A sua luta pela representatividade negra no cinema foi outra peça-chave da sua filmografia. Até em Filadélfia, a “voz do espectador comum”, num olhar apreensivo e ligeiramente homofóbico tinha o corpo de Denzel Washington. Em 1998, realiza a adaptação de Beloved, no qual uma escrava (interpretada por Oprah Winfrey) é visitada pelo espírito da sua filha falecida. Nos dois “remakes” consecutivos que realizou já neste novo século (A Verdade Sobre Charlie de 2002 e O Candidato da Verdade de 2004), Demme trocou as voltas ao público mais conservador ao substituir Audrey Hepburn e Frank Sinatra por Thandie Newton e Denzel Washington, respetivamente. 

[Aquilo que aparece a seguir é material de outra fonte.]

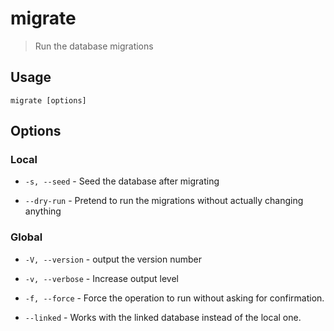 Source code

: # migrate

> Run the database migrations

## Usage

```shell
migrate [options]
```

## Options

### Local

* `-s, --seed` - Seed the database after migrating

* `--dry-run` - Pretend to run the migrations without actually changing anything

### Global

* `-V, --version` - output the version number

* `-v, --verbose` - Increase output level

* `-f, --force` - Force the operation to run without asking for confirmation.

* `--linked` - Works with the linked database instead of the local one.
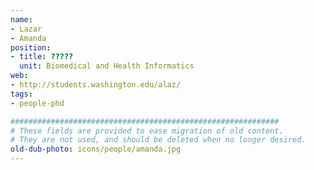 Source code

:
 ```yaml
---
name:
- Lazar
- Amanda
position:
- title: ?????
  unit: Biomedical and Health Informatics
web:
- http://students.washington.edu/alaz/
tags:
- people-phd

############################################################
# These fields are provided to ease migration of old content.
# They are not used, and should be deleted when no longer desired.
old-dub-photo: icons/people/amanda.jpg
---
```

The Manchurian Candidate (O Candidato da Verdade, 2004)

O Casamento de Rachel (2008) representa de certo modo uma síntese magnífica de toda a sua obra. Uma dramédia familiar, oscilando de forma madura entre a fase de sátira negra que ocupou muita da primeira metade da sua carreira com uma componente mais “séria” que teve em O Silêncio dos Inocentes, o momento de viragem, e com a multiculturalidade sempre presente na sua obra aqui novamente em primeiro plano (aqui, um casamento inter-racial com um tema Hindu!), o filme prima ainda por ter a música (de casamento) bem proeminente, ou não fosse Tunde Adebimpe, o noivo do casal, o vocalista da banda TV on the Radio… E claro, são aqui novamente óbvias as influências da Nova Hollywood que acolheu Demme (Cassavetes, Altman… realizadores tão enamorados com os seus intérpretes como ele viria a ser), tanto ou mais do que do movimento “Dogma 95” ao qual foi associado automaticamente aquando da sua estreia.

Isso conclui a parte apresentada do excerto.